Watch the “Creativity and Resilience” program.
Li-Young Lee was joined by filmmaker Katja Esson and film producer Alison Granucci for the Difficult Dialogues seminar “Creativity and Resilience,” the culminating event of the fall series “Educating … for what?” The series supported Clark’s Liberal Education and Effective Practice initiative, as well as the work of the Higgins School and humanities faculty in a Mellon planning proposal.
The springboard for the Dec. 1 session was a screening of Esson’s film, “Poetry of Resilience,” which traced the stories of six poets who survived Hiroshima, the Holocaust, China’s Cultural Revolution, the Kurdish Genocide in Iraq, the Rwandan Genocide and the Iranian Revolution. The documentary, much of it shot at a poetry conference in Great Barrington, teems with heartbreaking recollections of how entire families were decimated by violence, but relates how the poets have fought off despair through their writings and emerged to celebrate the gift of survival.
Esson described herself as “a very positive person who believes in the human race,” yet said that core belief was challenged by the stories covered in her film. She recounted seeing “mountains” of bones and skulls in Rwanda, some with visible bullet holes and ax marks. At a memorial to the slain in Rwanda, she was shaken to read the statement of a survivor: “When they said ‘never again’ after World War II, was that just meant for some people and not for others?”
Young-Li recalled attending a conference featuring many of the poets featured in Esson’s film (Young-Li is also profiled in the movie).
“When I heard their poems I thought, ‘These were meant to be heard,’” he said. “We need to account for human suffering.”

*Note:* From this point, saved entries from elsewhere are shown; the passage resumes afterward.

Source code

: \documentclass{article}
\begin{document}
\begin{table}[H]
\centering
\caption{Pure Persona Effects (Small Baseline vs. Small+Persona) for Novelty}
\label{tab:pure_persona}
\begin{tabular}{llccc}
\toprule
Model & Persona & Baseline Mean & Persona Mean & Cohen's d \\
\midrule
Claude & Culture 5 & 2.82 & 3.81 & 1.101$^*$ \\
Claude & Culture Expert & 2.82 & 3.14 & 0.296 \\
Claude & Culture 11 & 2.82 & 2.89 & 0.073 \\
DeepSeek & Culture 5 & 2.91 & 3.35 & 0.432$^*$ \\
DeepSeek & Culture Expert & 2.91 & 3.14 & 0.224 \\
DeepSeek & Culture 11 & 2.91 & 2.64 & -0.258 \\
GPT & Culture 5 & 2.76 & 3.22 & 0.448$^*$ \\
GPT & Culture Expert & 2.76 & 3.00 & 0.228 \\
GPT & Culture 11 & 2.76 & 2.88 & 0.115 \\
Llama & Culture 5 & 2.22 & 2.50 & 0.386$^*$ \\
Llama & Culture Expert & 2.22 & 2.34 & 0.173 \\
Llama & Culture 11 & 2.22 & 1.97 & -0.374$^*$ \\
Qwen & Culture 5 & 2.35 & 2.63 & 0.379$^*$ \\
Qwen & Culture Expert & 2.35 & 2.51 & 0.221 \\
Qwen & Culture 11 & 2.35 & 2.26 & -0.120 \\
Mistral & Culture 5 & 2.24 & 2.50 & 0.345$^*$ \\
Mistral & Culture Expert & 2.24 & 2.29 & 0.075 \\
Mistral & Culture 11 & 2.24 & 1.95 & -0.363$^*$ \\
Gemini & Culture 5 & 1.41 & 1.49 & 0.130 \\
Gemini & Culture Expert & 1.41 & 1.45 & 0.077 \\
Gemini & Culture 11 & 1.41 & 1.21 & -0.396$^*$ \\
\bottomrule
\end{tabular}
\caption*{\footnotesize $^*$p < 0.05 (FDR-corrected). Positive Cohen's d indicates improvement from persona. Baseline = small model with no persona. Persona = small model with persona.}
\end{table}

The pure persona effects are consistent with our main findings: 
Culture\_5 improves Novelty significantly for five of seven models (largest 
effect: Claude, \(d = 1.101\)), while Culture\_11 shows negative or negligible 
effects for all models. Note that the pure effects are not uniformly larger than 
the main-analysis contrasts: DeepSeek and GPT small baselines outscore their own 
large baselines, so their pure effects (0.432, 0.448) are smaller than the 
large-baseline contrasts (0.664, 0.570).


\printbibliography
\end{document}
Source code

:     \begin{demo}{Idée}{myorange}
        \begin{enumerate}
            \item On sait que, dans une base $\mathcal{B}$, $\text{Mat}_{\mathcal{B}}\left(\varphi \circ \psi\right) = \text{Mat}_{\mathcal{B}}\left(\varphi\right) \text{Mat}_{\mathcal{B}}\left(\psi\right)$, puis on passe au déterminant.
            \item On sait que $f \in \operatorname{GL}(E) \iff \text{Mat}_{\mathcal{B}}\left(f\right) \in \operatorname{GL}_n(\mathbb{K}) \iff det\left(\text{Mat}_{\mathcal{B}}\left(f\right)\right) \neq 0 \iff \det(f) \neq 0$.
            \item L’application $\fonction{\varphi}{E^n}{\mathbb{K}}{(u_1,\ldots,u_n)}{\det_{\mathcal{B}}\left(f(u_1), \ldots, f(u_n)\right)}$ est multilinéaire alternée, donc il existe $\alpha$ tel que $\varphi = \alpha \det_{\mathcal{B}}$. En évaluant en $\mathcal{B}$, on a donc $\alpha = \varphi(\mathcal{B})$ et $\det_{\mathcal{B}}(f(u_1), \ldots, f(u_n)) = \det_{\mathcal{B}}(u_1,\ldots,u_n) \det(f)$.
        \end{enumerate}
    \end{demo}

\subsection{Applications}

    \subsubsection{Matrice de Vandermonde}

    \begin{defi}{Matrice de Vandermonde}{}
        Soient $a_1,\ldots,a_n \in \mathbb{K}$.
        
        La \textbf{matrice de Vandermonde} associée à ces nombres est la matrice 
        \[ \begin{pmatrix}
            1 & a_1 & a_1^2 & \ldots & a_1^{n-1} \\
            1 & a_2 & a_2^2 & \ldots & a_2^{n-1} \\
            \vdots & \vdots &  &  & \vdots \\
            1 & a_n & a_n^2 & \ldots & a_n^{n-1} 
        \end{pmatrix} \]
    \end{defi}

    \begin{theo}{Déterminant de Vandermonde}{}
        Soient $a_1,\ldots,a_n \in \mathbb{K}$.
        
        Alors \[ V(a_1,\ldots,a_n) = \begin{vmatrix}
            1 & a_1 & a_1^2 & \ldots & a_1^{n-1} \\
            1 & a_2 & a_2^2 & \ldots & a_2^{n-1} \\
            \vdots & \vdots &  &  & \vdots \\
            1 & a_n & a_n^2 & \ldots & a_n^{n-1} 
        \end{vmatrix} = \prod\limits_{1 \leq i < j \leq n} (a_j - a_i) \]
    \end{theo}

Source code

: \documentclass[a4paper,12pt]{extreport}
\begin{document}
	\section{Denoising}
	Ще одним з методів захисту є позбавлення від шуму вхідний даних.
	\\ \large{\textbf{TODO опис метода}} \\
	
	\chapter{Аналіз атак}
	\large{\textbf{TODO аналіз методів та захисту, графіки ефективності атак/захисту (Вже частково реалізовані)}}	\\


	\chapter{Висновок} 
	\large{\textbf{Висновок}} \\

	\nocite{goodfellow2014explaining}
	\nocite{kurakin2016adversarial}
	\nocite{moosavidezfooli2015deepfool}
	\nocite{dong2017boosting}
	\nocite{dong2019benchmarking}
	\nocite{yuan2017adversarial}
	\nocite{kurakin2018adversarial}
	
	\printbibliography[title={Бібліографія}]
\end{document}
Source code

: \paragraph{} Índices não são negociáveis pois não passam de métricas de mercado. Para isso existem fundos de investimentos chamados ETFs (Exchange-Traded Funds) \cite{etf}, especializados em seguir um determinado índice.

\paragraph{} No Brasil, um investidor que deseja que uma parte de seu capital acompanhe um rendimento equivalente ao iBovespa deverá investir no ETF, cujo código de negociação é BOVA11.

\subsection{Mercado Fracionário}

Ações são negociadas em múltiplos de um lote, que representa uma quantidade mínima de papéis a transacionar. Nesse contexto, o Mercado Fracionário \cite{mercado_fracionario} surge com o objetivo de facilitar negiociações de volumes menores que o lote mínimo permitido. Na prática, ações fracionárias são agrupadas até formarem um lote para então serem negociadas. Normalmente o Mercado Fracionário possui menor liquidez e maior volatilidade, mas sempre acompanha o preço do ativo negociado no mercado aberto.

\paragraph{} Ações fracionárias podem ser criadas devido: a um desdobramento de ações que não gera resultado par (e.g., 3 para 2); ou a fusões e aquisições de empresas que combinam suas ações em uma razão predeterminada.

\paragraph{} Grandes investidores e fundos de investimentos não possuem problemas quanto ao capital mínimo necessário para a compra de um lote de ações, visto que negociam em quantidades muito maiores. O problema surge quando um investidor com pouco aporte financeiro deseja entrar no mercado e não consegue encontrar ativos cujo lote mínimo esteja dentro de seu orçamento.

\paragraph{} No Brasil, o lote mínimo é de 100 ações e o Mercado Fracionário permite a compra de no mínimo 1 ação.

Young-Li compared the artistic process, including writing poetry, to a form of yoga that must be practiced and honed. Addressing the seminar’s central question of “Educating … for what?” he noted that the majority of people are trapped in their own narrow existences and are essentially “unconscious” to the world around them. “Maybe we educate for consciousness,” he speculated.
“We have a public self, a private self, a secret self, and art is a way to get in touch with all of that,” he said. “We project onto reality. Have we projected things onto reality that aren’t there; are seeing things in reality that aren’t there? There’s a profound alchemy that happens when we read poetry deeply; we disentangle our projections on the world.”
Alison Granucci related the story of a Vietnamese poet who was imprisoned for 27 years. In that time, he composed 700 poems in his mind — the process helped him survive, he said. Upon his release the poet immediately set about writing down all 700 poems, and when the last one was completed, he never felt compelled to write another.
In their remarks, the Difficult Dialogues audience returned to the theme of resiliency. Parminder Bhachu, professor of sociology, described cracked teapots that are soldered back together, with the adhesive material making the pot even stronger than it was in its original form. “People who are damaged are also the people who can survive,” she said.
Fern Johnson, professor of English, noted the scene in the Esson’s film when an Iranian poet breaks down while reading his poem about the injustices that were wrought on his family. He regains his composure and follows up with a smile and a quip: “I ruined the poem.”
“He has this balance somehow,” Johnson said, asking Esson if the other poets profiled in the movie were equally composed.
“When I went to the conference and looked at these people, I did not see victims, I saw artists, I saw poets,” Esson said. “That is why the scene so important in the film, because he sees himself as poet first. … The poems were an act of courage, of hope.”